* Materials provided:
━━━━━━━━━━━━━━━━━━━━━━━━━━━━━━

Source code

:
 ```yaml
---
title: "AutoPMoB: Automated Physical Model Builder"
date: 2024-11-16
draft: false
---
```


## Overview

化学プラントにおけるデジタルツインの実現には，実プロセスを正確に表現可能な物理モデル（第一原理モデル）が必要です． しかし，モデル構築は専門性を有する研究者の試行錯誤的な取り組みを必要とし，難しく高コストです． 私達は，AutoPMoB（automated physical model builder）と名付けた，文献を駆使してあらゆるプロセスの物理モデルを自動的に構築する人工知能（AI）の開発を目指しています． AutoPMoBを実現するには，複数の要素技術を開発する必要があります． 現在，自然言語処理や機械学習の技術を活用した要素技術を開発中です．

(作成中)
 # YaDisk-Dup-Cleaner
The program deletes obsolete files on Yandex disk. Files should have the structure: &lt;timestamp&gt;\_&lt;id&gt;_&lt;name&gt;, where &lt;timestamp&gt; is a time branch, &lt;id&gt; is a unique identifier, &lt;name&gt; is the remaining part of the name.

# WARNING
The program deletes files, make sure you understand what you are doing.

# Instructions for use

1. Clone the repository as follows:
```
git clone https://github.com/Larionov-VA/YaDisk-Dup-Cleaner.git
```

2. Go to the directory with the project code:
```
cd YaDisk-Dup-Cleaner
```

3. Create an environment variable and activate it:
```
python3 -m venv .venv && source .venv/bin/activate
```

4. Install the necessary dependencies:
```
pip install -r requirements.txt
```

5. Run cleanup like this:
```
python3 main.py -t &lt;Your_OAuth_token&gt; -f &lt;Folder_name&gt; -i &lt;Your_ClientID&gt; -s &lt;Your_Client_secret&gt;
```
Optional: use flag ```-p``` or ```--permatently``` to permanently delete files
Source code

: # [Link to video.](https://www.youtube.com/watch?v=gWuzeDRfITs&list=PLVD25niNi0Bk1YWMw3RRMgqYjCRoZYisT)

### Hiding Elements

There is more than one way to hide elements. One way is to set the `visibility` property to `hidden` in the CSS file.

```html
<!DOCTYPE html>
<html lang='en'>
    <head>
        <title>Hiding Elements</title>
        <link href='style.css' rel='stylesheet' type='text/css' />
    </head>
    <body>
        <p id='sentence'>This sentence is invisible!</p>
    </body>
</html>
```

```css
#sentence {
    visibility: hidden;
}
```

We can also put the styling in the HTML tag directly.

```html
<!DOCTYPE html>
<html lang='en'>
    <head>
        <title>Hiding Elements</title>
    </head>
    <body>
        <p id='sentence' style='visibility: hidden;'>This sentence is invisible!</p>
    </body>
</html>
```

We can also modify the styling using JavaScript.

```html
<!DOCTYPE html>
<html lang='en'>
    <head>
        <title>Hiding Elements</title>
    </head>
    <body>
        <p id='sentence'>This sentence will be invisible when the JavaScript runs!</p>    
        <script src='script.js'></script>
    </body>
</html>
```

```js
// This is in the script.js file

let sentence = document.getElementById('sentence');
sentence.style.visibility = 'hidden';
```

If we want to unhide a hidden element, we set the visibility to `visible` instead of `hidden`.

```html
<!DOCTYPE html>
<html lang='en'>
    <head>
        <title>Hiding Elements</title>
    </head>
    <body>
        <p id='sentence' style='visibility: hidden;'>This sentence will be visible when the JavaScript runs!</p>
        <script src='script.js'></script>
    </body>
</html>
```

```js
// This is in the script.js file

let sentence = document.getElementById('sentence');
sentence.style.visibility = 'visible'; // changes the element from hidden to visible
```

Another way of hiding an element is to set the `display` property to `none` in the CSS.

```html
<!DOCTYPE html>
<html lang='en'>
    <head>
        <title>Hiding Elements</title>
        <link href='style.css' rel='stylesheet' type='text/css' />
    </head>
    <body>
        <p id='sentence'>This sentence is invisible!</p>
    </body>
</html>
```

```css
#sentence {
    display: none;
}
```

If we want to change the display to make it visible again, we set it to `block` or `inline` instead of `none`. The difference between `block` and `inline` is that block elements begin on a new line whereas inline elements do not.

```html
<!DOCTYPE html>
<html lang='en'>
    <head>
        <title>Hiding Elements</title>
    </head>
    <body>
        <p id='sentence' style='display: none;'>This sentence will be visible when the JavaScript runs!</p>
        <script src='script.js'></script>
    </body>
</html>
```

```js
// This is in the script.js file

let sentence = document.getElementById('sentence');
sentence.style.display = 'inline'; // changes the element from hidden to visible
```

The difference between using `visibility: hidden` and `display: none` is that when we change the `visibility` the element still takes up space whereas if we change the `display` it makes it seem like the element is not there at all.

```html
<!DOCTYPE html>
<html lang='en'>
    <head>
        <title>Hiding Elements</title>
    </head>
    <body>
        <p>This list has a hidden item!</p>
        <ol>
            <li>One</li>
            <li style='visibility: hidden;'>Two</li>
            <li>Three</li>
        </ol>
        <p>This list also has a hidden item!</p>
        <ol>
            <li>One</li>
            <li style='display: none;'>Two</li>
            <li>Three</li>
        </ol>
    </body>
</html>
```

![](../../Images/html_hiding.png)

━━━━━━━━━━━━━━━━━━━━━━━━━━━━━━

* Exercise directions:
In the material above, how many lines contain "using"? Reply with only the number.

* The answer:
2